効率的にOJTを進めるためには、まず全体計画を立てて実行することが大切です。まずは、半年~1年経ったときの理想の姿を明確にします。目標から逆算して、必要な研修や期間を検討していきましょう。企画書を3回以上作成する、契約を10件取る、電話対応できるようになるなど、達成基準を設定しておくのがおすすめです。

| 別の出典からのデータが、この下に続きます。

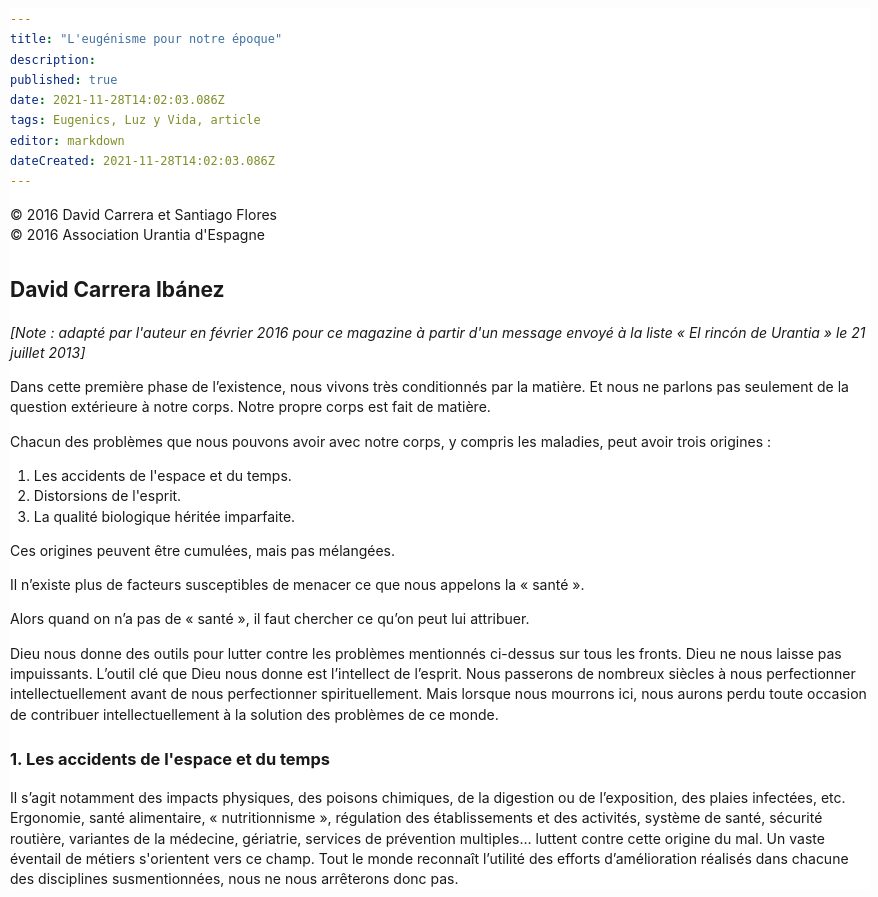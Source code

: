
 ```yaml
---
title: "L'eugénisme pour notre époque"
description: 
published: true
date: 2021-11-28T14:02:03.086Z
tags: Eugenics, Luz y Vida, article
editor: markdown
dateCreated: 2021-11-28T14:02:03.086Z
---
```


<p class="v-card v-sheet theme--light gray lighten-3 px-2">© 2016 David Carrera et Santiago Flores<br>© 2016 Association Urantia d'Espagne</p>


## David Carrera Ibánez

_[Note : adapté par l'auteur en février 2016 pour ce magazine à partir d'un message envoyé à la liste « El rincón de Urantia » le 21 juillet 2013]_

Dans cette première phase de l’existence, nous vivons très conditionnés par la matière. Et nous ne parlons pas seulement de la question extérieure à notre corps. Notre propre corps est fait de matière.

Chacun des problèmes que nous pouvons avoir avec notre corps, y compris les maladies, peut avoir trois origines :
1. Les accidents de l'espace et du temps.
2. Distorsions de l'esprit.
3. La qualité biologique héritée imparfaite.

Ces origines peuvent être cumulées, mais pas mélangées.

Il n’existe plus de facteurs susceptibles de menacer ce que nous appelons la « santé ».

Alors quand on n’a pas de « santé », il faut chercher ce qu’on peut lui attribuer.

Dieu nous donne des outils pour lutter contre les problèmes mentionnés ci-dessus sur tous les fronts. Dieu ne nous laisse pas impuissants. L’outil clé que Dieu nous donne est l’intellect de l’esprit. Nous passerons de nombreux siècles à nous perfectionner intellectuellement avant de nous perfectionner spirituellement. Mais lorsque nous mourrons ici, nous aurons perdu toute occasion de contribuer intellectuellement à la solution des problèmes de ce monde.

### 1. Les accidents de l'espace et du temps

Il s’agit notamment des impacts physiques, des poisons chimiques, de la digestion ou de l’exposition, des plaies infectées, etc. Ergonomie, santé alimentaire, « nutritionnisme », régulation des établissements et des activités, système de santé, sécurité routière, variantes de la médecine, gériatrie, services de prévention multiples… luttent contre cette origine du mal. Un vaste éventail de métiers s'orientent vers ce champ. Tout le monde reconnaît l’utilité des efforts d’amélioration réalisés dans chacune des disciplines susmentionnées, nous ne nous arrêterons donc pas.

<figure id="Figure_1" class="image urantiapedia">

関わり方や指導方法、仕組みなど、細かく計画しておくと実行もしやすくなります。全体計画があれば進捗状況が確認しやすくなり、OJT担当者の評価もしやすいでしょう。計画通りに進んでいないならフォローするなどして、都度調整していくのが理想的な進め方です。

一度ではなく、反復して指導する

OJTは一度だけでは定着せず、ある程度時間がかかります。業務は必ず複数回携わり、繰り返し学べる状態をつくりましょう。反復して指導することが、スキルの定着や向上につながるポイントです。OJTの学習サイクルは、以下のような流れで進めていきます。

  1. 実際の現場で仕事を経験する
  2. 経験を振り返る
  3. 学びや教訓を得る
  4. 次の仕事で試す

新入社員は経験が少ない分視野も狭くなりがちで、意図したような振り返りができない可能性もあるでしょう。OJT指導者が問いかけて考える機会を与えることで、学びや教訓が得られやすくなります。指導内容には段階を設けて、ひとつずつレベルアップしていけるように促すことも大切です。

企業全体でOJTをサポートする

OJTの質を高めるためには、OJTの指導担当者に任せきりにするのではなく、会社全体でバックアップしていく必要があります。たとえば、OJT担当者に向けた研修を行い指導者としてのスキルアップができると、安心して指導に当たれるかもしれません。OJT指導担当者同士が情報共有できる場があると、OJTがスムーズに進みやすくなるでしょう。人材育成の制度をつくるなどして、会社全体で人材育成をサポートすることが、OJTを成功させる秘訣です。

OJTを有効活用して人材育成に役立てよう

OJTとは、実際の仕事を通してスキルや知識を身につけていく研修方法のことです。先輩社員からのマンツーマン指導によりスキルを早く習得しやすいほか、コミュニケーションが円滑になり職場に慣れやすいなどのメリットもあります。ただし、OJTの効果を最大限に発揮するためには、ポイントを押さえた運用を行う必要があるでしょう。